▶ What you are asked to do
Find and copy every line in the records that includes the string "conduct".

▶ Exercise data
"""

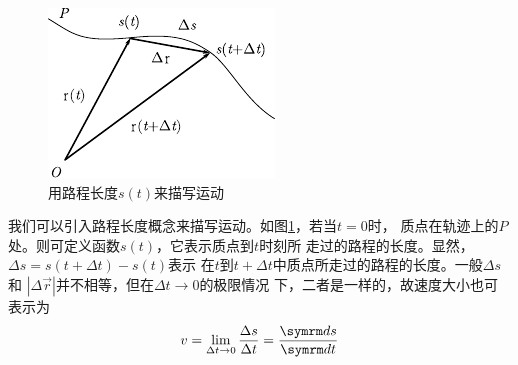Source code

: \setlength{\mathindent}{6em}
\begin{figure}
    \vspace{-6em}
    \centering
    \small
    \includegraphics{figure/fig01.13}
    \caption{用路程长度$s(t)$来描写运动}
    \label{fig:01.13}
\end{figure}
\noindent 我们可以引入路程长度概念来描写运动。如图\ref{fig:01.13}，若当$t=0$时，
质点在轨迹上的$P$处。则可定义函数$s(t)$，它表示质点到$t$时刻所
走过的路程的长度。显然，$\Delta s=s(t+\Delta t)-s(t)$表示
在$t$到$t+\Delta t$中质点所走过的路程的长度。一般$\Delta s$和
$|\Delta \vec{r}|$并不相等，但在$\Delta t \rightarrow 0$的极限情况
下，二者是一样的，故速度大小也可表示为
\begin{equation}\label{eqn:01.07.05}
    v=\lim_{\Delta t \rightarrow 0}\frac{\Delta s}{\Delta t}=\frac{\dif s}{\dif t}
\end{equation}

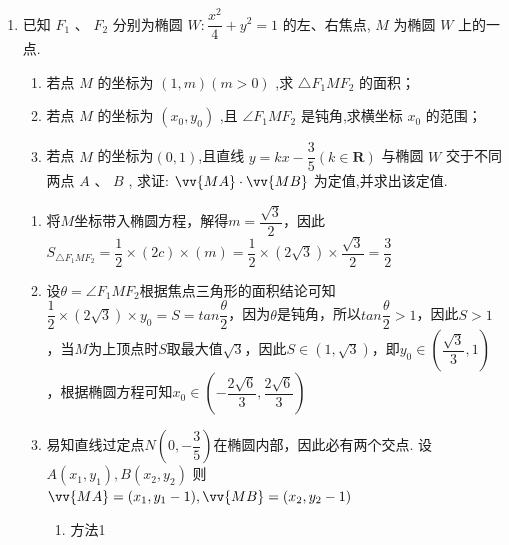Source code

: \begin{enumerate}
\begin{jieda}
\begin{enumerate}
\begin{enumerate}
\begin{dingautolist}{172}
                    $\vv{OA} \cdot  \vv{OB} = {x}_{1}{x}_{2} + {y}_{1}{y}_{2} = {x}_{1}{x}_{2} - \dfrac{1}{3}{x}_{1}{x}_{2} = \dfrac{2}{3}{x}_{1}{x}_{2} = \dfrac{2}{3} \cdot  \dfrac{3{t}^{2} - 9}{1 + 3{k}^{2}} = 3 \cdot  \dfrac{{t}^{2} - 3}{{t}^{2}} = 3\left( {1 - \dfrac{3}{{t}^{2}}}\right) \in  \lbrack  - 3,0) \cup  \left( {0,3}\right)$ .
                \end{dingautolist}
                综上, $\vv{OA} \cdot  \vv{OB}$ 的取值范围为 $\left\lbrack  {-3,0)\cup (0,3}\right\rbrack$ .
            \end{enumerate}
        \end{enumerate}
    \end{jieda}
    \item 已知 ${F}_{1}$ 、 ${F}_{2}$ 分别为椭圆 $W : \dfrac{{x}^{2}}{4} + {y}^{2} = 1$ 的左、右焦点, $M$ 为椭圆 $W$ 上的一点.
    \begin{enumerate}
        \item 若点 $M$ 的坐标为 $\left( {1,m}\right) \left( {m > 0}\right)$ ,求 $\bigtriangleup {F}_{1}M{F}_{2}$ 的面积；
        \item 若点 $M$ 的坐标为 $\left( {{x}_{0},{y}_{0}}\right)$ ,且 $\angle {F}_{1}M{F}_{2}$ 是钝角,求横坐标 ${x}_{0}$ 的范围；
        \item 若点 $M$ 的坐标为$(0,1)$,且直线 $y = {kx} - \dfrac{3}{5}\left( {k \in  \mathbf{R}}\right)$ 与椭圆 $W$ 交于不同两点 $A\text{ 、 }B$ , 求证: $\vv{MA} \cdot  \vv{MB}$ 为定值,并求出该定值.
    \end{enumerate}
    \begin{jieda}
        \begin{enumerate}
            \item 将$M$坐标带入椭圆方程，解得$m = \dfrac{\sqrt{3}}{2}$，因此$S_{\bigtriangleup {F}_{1}M{F}_{2}} = \dfrac{1}{2} \times (2c) \times (m) = \dfrac{1}{2} \times (2\sqrt{3}) \times \dfrac{\sqrt{3}}{2} = \dfrac{3}{2}$
            \item 设$\theta = \angle{F_1MF_2}$根据焦点三角形的面积结论可知$\dfrac{1}{2} \times (2\sqrt{3}) \times y_0 = S = tan\dfrac{\theta}{2}$，因为$\theta$是钝角，所以$tan\dfrac{\theta}{2} > 1$，因此$S>1$，当$M$为上顶点时$S$取最大值$\sqrt{3}$，因此$S \in (1, \sqrt{3})$，即$y_0 \in \left(\dfrac{\sqrt{3}}{3}, 1\right)$，根据椭圆方程可知$x_0 \in \left(-\dfrac{2\sqrt{6}}{3}, \dfrac{2\sqrt{6}}{3}\right)$
            \item 易知直线过定点$N\left(0, -\dfrac{3}{5}\right)$在椭圆内部，因此必有两个交点. 设 $A\left( {{x}_{1},{y}_{1}}\right) ,B\left( {{x}_{2},{y}_{2}}\right)$ 则$\vv{MA} = (x_1, y_1-1), \vv{MB} = (x_2, y_2-1)$
            \begin{enumerate}
                \item 方法1
                

\end{enumerate}
\end{enumerate}
\end{jieda}
\end{enumerate}
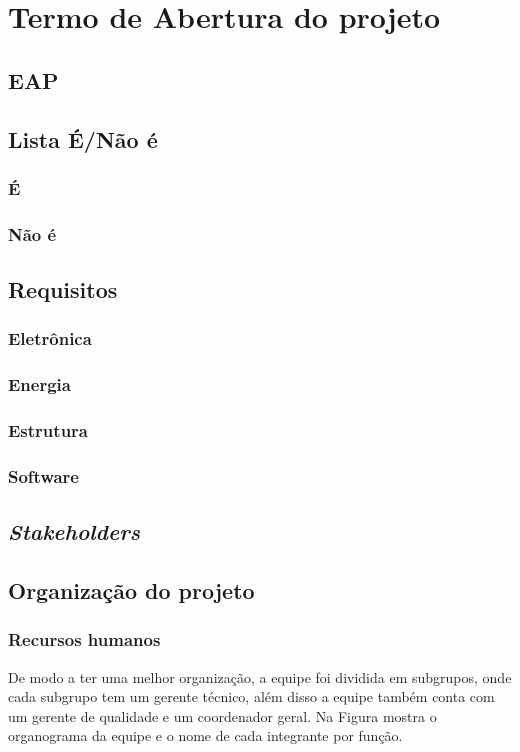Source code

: \chapter{Termo de Abertura do projeto}

\section{EAP}
\section{Lista É/Não é}
\subsection{É}
\subsection{Não é}
\section{Requisitos}
\subsection{Eletrônica}
\subsection{Energia}
\subsection{Estrutura}
\subsection{Software}
\section{\emph{Stakeholders}}
\section{Organização do projeto}

\subsection{Recursos humanos}
  
  De modo a ter uma melhor organização, a equipe foi dividida em subgrupos, onde cada subgrupo tem um gerente técnico, além disso a equipe também conta com um gerente de qualidade e um coordenador geral. Na Figura %
 mostra o organograma da equipe e o nome de cada integrante por função.
 
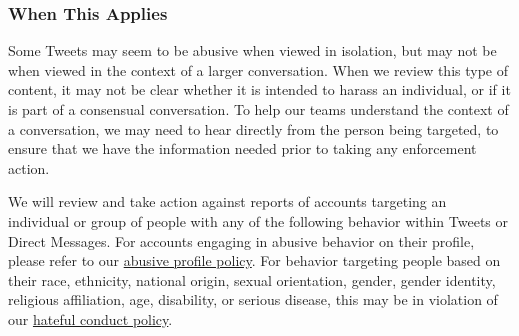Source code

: \subsubsection{When This Applies}

Some Tweets may seem to be abusive when viewed in isolation, but may not be when
viewed in the context of a larger conversation. When we review this type of
content, it may not be clear whether it is intended to harass an individual, or
if it is part of a consensual conversation. To help our teams understand the
context of a conversation, we may need to hear directly from the person being
targeted, to ensure that we have the information needed prior to taking any
enforcement action.

We will review and take action against reports of accounts targeting an
individual or group of people with any of the following behavior within Tweets
or Direct Messages. For accounts engaging in abusive behavior on their profile,
please refer to our
\href{https://web.archive.org/web/20220905021323/https://help.twitter.com/en/rules-and-policies/abusive-profile.html}{abusive
profile policy}. For behavior targeting people based on their race, ethnicity,
national origin, sexual orientation, gender, gender identity, religious
affiliation, age, disability, or serious disease, this may be in violation of
our
\href{https://web.archive.org/web/20220905021323/https://help.twitter.com/en/rules-and-policies/hateful-conduct-policy.html}{hateful
conduct policy}.

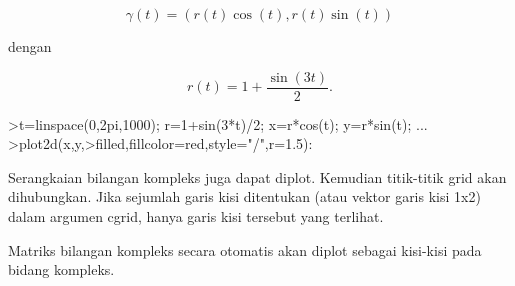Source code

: \documentclass[a4paper,10pt]{article}
\begin{document}
\begin{eulernotebook}
\begin{eulercomment}
\begin{eulercomment}
\begin{eulercomment}
\begin{eulercomment}
\begin{eulercomment}
\begin{eulercomment}
\begin{eulercomment}
\begin{eulercomment}
\begin{eulercomment}
\begin{eulercomment}
\begin{eulercomment}
\begin{eulercomment}
\begin{eulercomment}
\begin{eulercomment}
\begin{eulercomment}
\begin{eulercomment}
\begin{eulercomment}
\begin{eulercomment}
\begin{eulercomment}
\begin{eulercomment}
\begin{eulercomment}
\begin{eulercomment}
\begin{eulercomment}
\begin{eulercomment}
\begin{eulercomment}
\begin{eulercomment}
\begin{eulercomment}
\begin{eulercomment}
\begin{eulercomment}
\begin{eulercomment}
\begin{eulercomment}
\begin{eulercomment}
\begin{eulercomment}
\begin{eulercomment}
\begin{eulercomment}
\begin{eulercomment}
\begin{eulercomment}
\end{eulercomment}
\begin{eulerformula}
\[
\gamma(t) = (r(t) \cos(t), r(t) \sin(t))
\]
\end{eulerformula}
\begin{eulercomment}
dengan

\end{eulercomment}
\begin{eulerformula}
\[
r(t) = 1 + \dfrac{\sin(3t)}{2}.
\]
\end{eulerformula}
\begin{eulerprompt}
>t=linspace(0,2pi,1000); r=1+sin(3*t)/2; x=r*cos(t); y=r*sin(t); ...
>plot2d(x,y,>filled,fillcolor=red,style="/",r=1.5):
\end{eulerprompt}
\begin{eulercomment}
Serangkaian bilangan kompleks juga dapat diplot. Kemudian titik-titik
grid akan dihubungkan. Jika sejumlah garis kisi ditentukan (atau
vektor garis kisi 1x2) dalam argumen cgrid, hanya garis kisi tersebut
yang terlihat.

Matriks bilangan kompleks secara otomatis akan diplot sebagai
kisi-kisi pada bidang kompleks.


\end{eulercomment}
\end{eulercomment}
\end{eulercomment}
\end{eulercomment}
\end{eulercomment}
\end{eulercomment}
\end{eulercomment}
\end{eulercomment}
\end{eulercomment}
\end{eulercomment}
\end{eulercomment}
\end{eulercomment}
\end{eulercomment}
\end{eulercomment}
\end{eulercomment}
\end{eulercomment}
\end{eulercomment}
\end{eulercomment}
\end{eulercomment}
\end{eulercomment}
\end{eulercomment}
\end{eulercomment}
\end{eulercomment}
\end{eulercomment}
\end{eulercomment}
\end{eulercomment}
\end{eulercomment}
\end{eulercomment}
\end{eulercomment}
\end{eulercomment}
\end{eulercomment}
\end{eulercomment}
\end{eulercomment}
\end{eulercomment}
\end{eulercomment}
\end{eulercomment}
\end{eulercomment}
\end{eulernotebook}
\end{document}

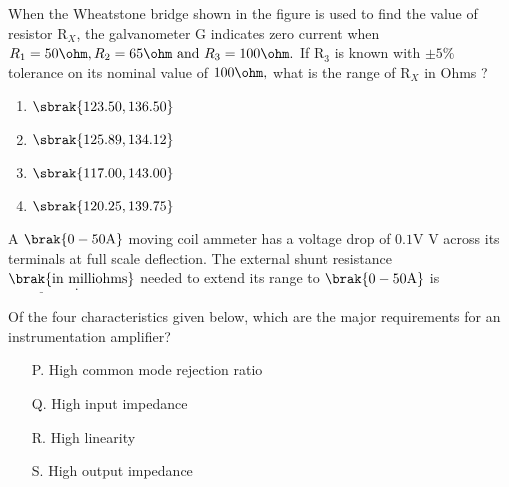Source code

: \bigskip
\item When the Wheatstone bridge shown in the figure is used to find the value of resistor R$_{X}$, the galvanometer G indicates zero current when $R_{1}=50\ohm, R_{2}=65\ohm \text{ and } R_{3}=100\ohm. $ If R$_{3}$ is known with $\pm 5\%$ tolerance on its nominal value of $100\ohm,$ what is the range of R$_{X}$ in Ohms ?
\begin{figure}[H]
\centering
{}%

\end{figure}
\begin{enumerate}
        \item $\sbrak{123.50,136.50}$
        \item $\sbrak{125.89,134.12}$
        \item $\sbrak{117.00,143.00}$
        \item $\sbrak{120.25,139.75}$
\end{enumerate}
\bigskip
\item A $\brak{0-50\text{A}}$ moving coil ammeter has a voltage drop of $0.1$V V across its terminals at full scale deflection. The external shunt resistance $\brak{\text{in milliohms}}$ needed to extend its range to $\brak{0-50\text{A}}$ is $\underline{\hspace{2cm}}.$
\bigskip
\item Of the four characteristics given below, which are the major requirements for an instrumentation amplifier? 
\begin{enumerate}[label=\Alph*]
    \item[P.] High common mode rejection ratio
    \item[Q.] High input impedance
    \item[R.] High linearity
    \item[S.] High output impedance
\end{enumerate}
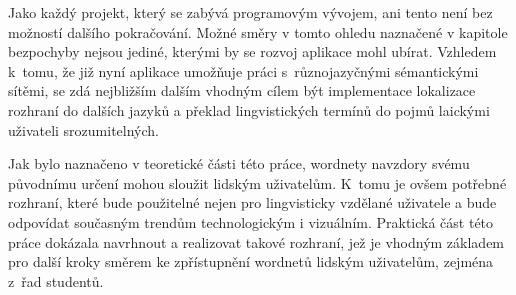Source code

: \documentclass[a4paper, 11pt, oneside, showtrims]{book}
\newcommand{\itNameRef}[1]{\textit{\nameref{#1}}}
\begin{document}
			Jako každý projekt, který se zabývá programovým vývojem, ani tento není bez možností dalšího pokračování. Možné směry v tomto ohledu naznačené v kapitole \itNameRef{cha:co-se-nestihlo} bezpochyby nejsou jediné, kterými by se rozvoj aplikace mohl ubírat. Vzhledem k~tomu, že již nyní aplikace umožňuje práci s~různojazyčnými sémantickými sítěmi, se zdá nejbližším dalším vhodným cílem být implementace lokalizace rozhraní do dalších jazyků a překlad lingvistických termínů do pojmů laickými uživateli srozumitelných.

			Jak bylo naznačeno v teoretické části této práce, wordnety navzdory svému původnímu určení mohou sloužit lidským uživatelům. K~tomu je ovšem potřebné rozhraní, které bude použitelné nejen pro lingvisticky vzdělané uživatele a bude odpovídat současným trendům technologickým i vizuálním. Praktická část této práce dokázala navrhnout a realizovat takové rozhraní, jež je vhodným základem pro další kroky směrem ke zpřístupnění wordnetů lidským uživatelům, zejména z~řad studentů.








			


 
	\printbibliography[]

\end{document}
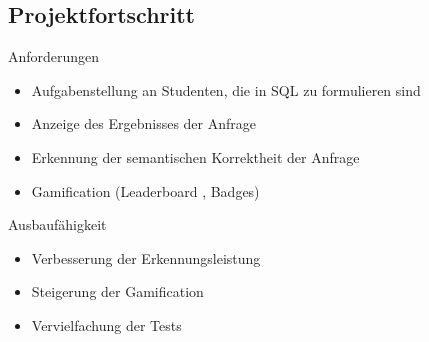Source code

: \subsection{Projektfortschritt}

\begin{frame}{\insertsectionhead}{\insertsubsectionhead}
  \begin{block}{Anforderungen}
    \begin{itemize}
      \item Aufgabenstellung an Studenten, die in SQL zu formulieren sind \only<+->{\done}
      \item Anzeige des Ergebnisses der Anfrage \only<+->{\done}
      \item Erkennung der semantischen Korrektheit der Anfrage \only<+->{\done}
      \item Gamification (Leaderboard \only<+->{\done}, Badges) 
    \end{itemize}
  \end{block}

  \pause

  \begin{block}{Ausbaufähigkeit}
    \begin{itemize}
      \item Verbesserung der Erkennungsleistung
      \item Steigerung der Gamification
      \item Vervielfachung der Tests
    \end{itemize}
  \end{block}
\end{frame}

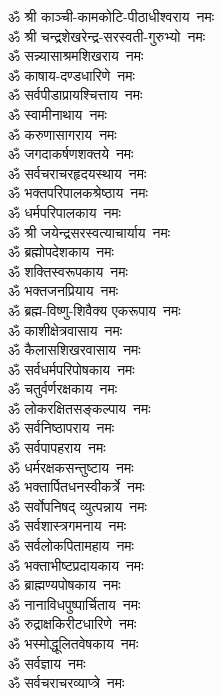 \begin{flushleft}
\begin{multicols}{2}
ॐ श्री काञ्ची-कामकोटि-पीठाधीश्वराय~नमः\\
ॐ श्री चन्द्रशेखरेन्द्र-सरस्वती-गुरुभ्यो~नमः\\
ॐ सन्न्यासाश्रमशिखराय~नमः\\
ॐ काषाय-दण्डधारिणे~नमः\\
ॐ सर्वपीडाप्रायश्चित्ताय~नमः\\
ॐ स्वामीनाथाय~नमः\\
ॐ करुणासागराय~नमः\\
ॐ जगदाकर्षणशक्तये~नमः\\
ॐ सर्वचराचरहृदयस्थाय~नमः\\
ॐ भक्तपरिपालकश्रेष्ठाय~नमः\hfill{}\\
ॐ धर्मपरिपालकाय~नमः\\
ॐ श्री जयेन्द्रसरस्वत्याचार्याय~नमः\\
ॐ ब्रह्मोपदेशकाय~नमः\\
ॐ शक्तिस्वरूपकाय~नमः\\
ॐ भक्तजनप्रियाय~नमः\\
ॐ ब्रह्म-विष्णु-शिवैक्य एकरूपाय~नमः\\
ॐ काशीक्षेत्रवासाय~नमः\\
ॐ कैलासशिखरवासाय~नमः\\
ॐ सर्वधर्मपरिपोषकाय~नमः\\
ॐ चतुर्वर्णरक्षकाय~नमः\hfill{}\\
ॐ लोकरक्षितसङ्कल्पाय~नमः\\
ॐ सर्वनिष्ठापराय~नमः\\
ॐ सर्वपापहराय~नमः\\
ॐ धर्मरक्षकसन्तुष्टाय~नमः\\
ॐ भक्तार्पितधनस्वीकर्त्रे~नमः\\
ॐ सर्वोपनिषद् व्युत्पन्नाय~नमः\\
ॐ सर्वशास्त्रगमनाय~नमः\\
ॐ सर्वलोकपितामहाय~नमः\\
ॐ भक्ताभीष्टप्रदायकाय~नमः\\
ॐ ब्राह्मण्यपोषकाय~नमः\hfill{}\\
ॐ नानाविधपुष्पार्चिताय~नमः\\
ॐ रुद्राक्षकिरीटधारिणे~नमः\\
ॐ भस्मोद्धूलितवेषकाय~नमः\\
ॐ सर्वज्ञाय~नमः\\
ॐ सर्वचराचरव्याप्त्रे~नमः\\

\end{multicols}
\end{flushleft}

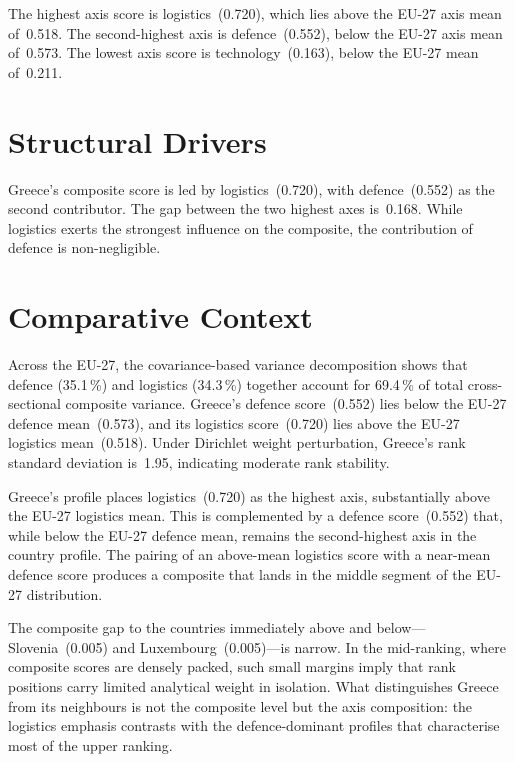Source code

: \documentclass[12pt,a4paper]{article}
\begin{document}
The highest axis score is logistics~(0.720), which lies above the EU-27 axis mean of~0.518.  The second-highest axis is defence~(0.552), below the EU-27 axis mean of~0.573.  The lowest axis score is technology~(0.163), below the EU-27 mean of~0.211.


\section{Structural Drivers}
\label{sec:drivers}

\begin{sloppypar}
Greece's composite score is led by logistics~(0.720), with defence~(0.552) as the second contributor.  The gap between the two highest axes is~0.168.  While logistics exerts the strongest influence on the composite, the contribution of defence is non-negligible.
\end{sloppypar}


\section{Comparative Context}
\label{sec:comparative}

Across the EU-27, the covariance-based variance decomposition shows that defence (35.1\,\%) and logistics (34.3\,\%) together account for 69.4\,\% of total cross-sectional composite variance.  Greece's defence score~(0.552) lies below the EU-27 defence mean~(0.573), and its logistics score~(0.720) lies above the EU-27 logistics mean~(0.518).  Under Dirichlet weight perturbation, Greece's rank standard deviation is~1.95, indicating moderate rank stability.



Greece's profile places logistics~(0.720) as the highest axis, substantially above the EU-27 logistics mean.  This is complemented by a defence score~(0.552) that, while below the EU-27 defence mean, remains the second-highest axis in the country profile.  The pairing of an above-mean logistics score with a near-mean defence score produces a composite that lands in the middle segment of the EU-27 distribution.

The composite gap to the countries immediately above and below---Slovenia~(0.005) and Luxembourg~(0.005)---is narrow.  In the mid-ranking, where composite scores are densely packed, such small margins imply that rank positions carry limited analytical weight in isolation.  What distinguishes Greece from its neighbours is not the composite level but the axis composition: the logistics emphasis contrasts with the defence-dominant profiles that characterise most of the upper ranking.
\end{document}
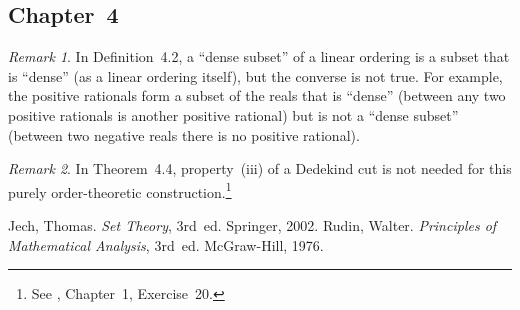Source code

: \documentclass[letterpaper,12pt]{article}
\theoremstyle{definition}
\theoremstyle{remark}
\newtheorem*{rmk}{Remark}
\begin{document}
\subsection*{Chapter~4}
\begin{rmk}
In Definition~4.2, a ``dense subset'' of a linear ordering is a subset that is ``dense'' (as a linear ordering itself), but the converse is not true. For example, the positive rationals form a subset of the reals that is ``dense'' (between any two positive rationals is another positive rational) but is not a ``dense subset'' (between two negative reals there is no positive rational).
\end{rmk}

\begin{rmk}
In Theorem~4.4, property~(iii) of a Dedekind cut is not needed for this purely order-theoretic construction.\footnote{See \cite{rudin}, Chapter~1, Exercise~20.}
\end{rmk}

\begin{thebibliography}{0}
 Jech, Thomas. \textit{Set Theory}, 3rd~ed. Springer, 2002.
 Rudin, Walter. \textit{Principles of Mathematical Analysis}, 3rd~ed. McGraw-Hill, 1976.
\end{thebibliography}
\end{document}
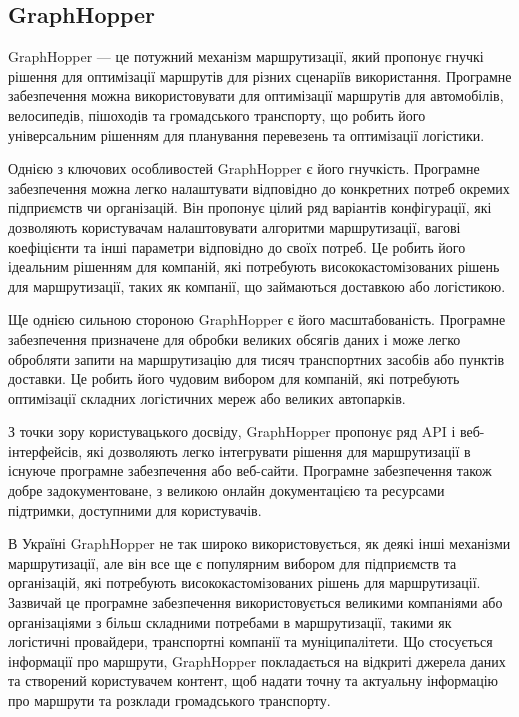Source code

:\subsection{GraphHopper}
\label{subsec:graphhopper-subsection}

GraphHopper --- це потужний механізм маршрутизації, який пропонує 
гнучкі рішення для оптимізації маршрутів для різних сценаріїв 
використання. Програмне забезпечення можна використовувати для 
оптимізації маршрутів для автомобілів, велосипедів, пішоходів та 
громадського транспорту, що робить його універсальним рішенням для 
планування перевезень та оптимізації логістики.

Однією з ключових особливостей GraphHopper є його гнучкість. Програмне 
забезпечення можна легко налаштувати відповідно до конкретних потреб 
окремих підприємств чи організацій. Він пропонує цілий ряд варіантів 
конфігурації, які дозволяють користувачам налаштовувати алгоритми 
маршрутизації, вагові коефіцієнти та інші параметри відповідно до 
своїх потреб. Це робить його ідеальним рішенням для компаній, які 
потребують висококастомізованих рішень для маршрутизації, таких як 
компанії, що займаються доставкою або логістикою.

Ще однією сильною стороною GraphHopper є його масштабованість. 
Програмне забезпечення призначене для обробки великих обсягів даних і 
може легко обробляти запити на маршрутизацію для тисяч транспортних 
засобів або пунктів доставки. Це робить його чудовим вибором для 
компаній, які потребують оптимізації складних логістичних мереж або 
великих автопарків.

З точки зору користувацького досвіду, GraphHopper пропонує ряд API і 
веб-інтерфейсів, які дозволяють легко інтегрувати рішення для 
маршрутизації в існуюче програмне забезпечення або веб-сайти. 
Програмне забезпечення також добре задокументоване, з великою онлайн 
документацією та ресурсами підтримки, доступними для користувачів.

В Україні GraphHopper не так широко використовується, як деякі інші 
механізми маршрутизації, але він все ще є популярним вибором для 
підприємств та організацій, які потребують висококастомізованих рішень 
для маршрутизації. Зазвичай це програмне забезпечення використовується 
великими компаніями або організаціями з більш складними потребами в 
маршрутизації, такими як логістичні провайдери, транспортні компанії 
та муніципалітети. Що стосується інформації про маршрути, GraphHopper 
покладається на відкриті джерела даних та створений користувачем 
контент, щоб надати точну та актуальну інформацію про маршрути та 
розклади громадського транспорту.\\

"""

▶ Problem solution
\href{https://web.archive.org/web/20220905021323/https://help.twitter.com/en/rules-and-policies/hateful-conduct-policy.html}{hateful
conduct policy}.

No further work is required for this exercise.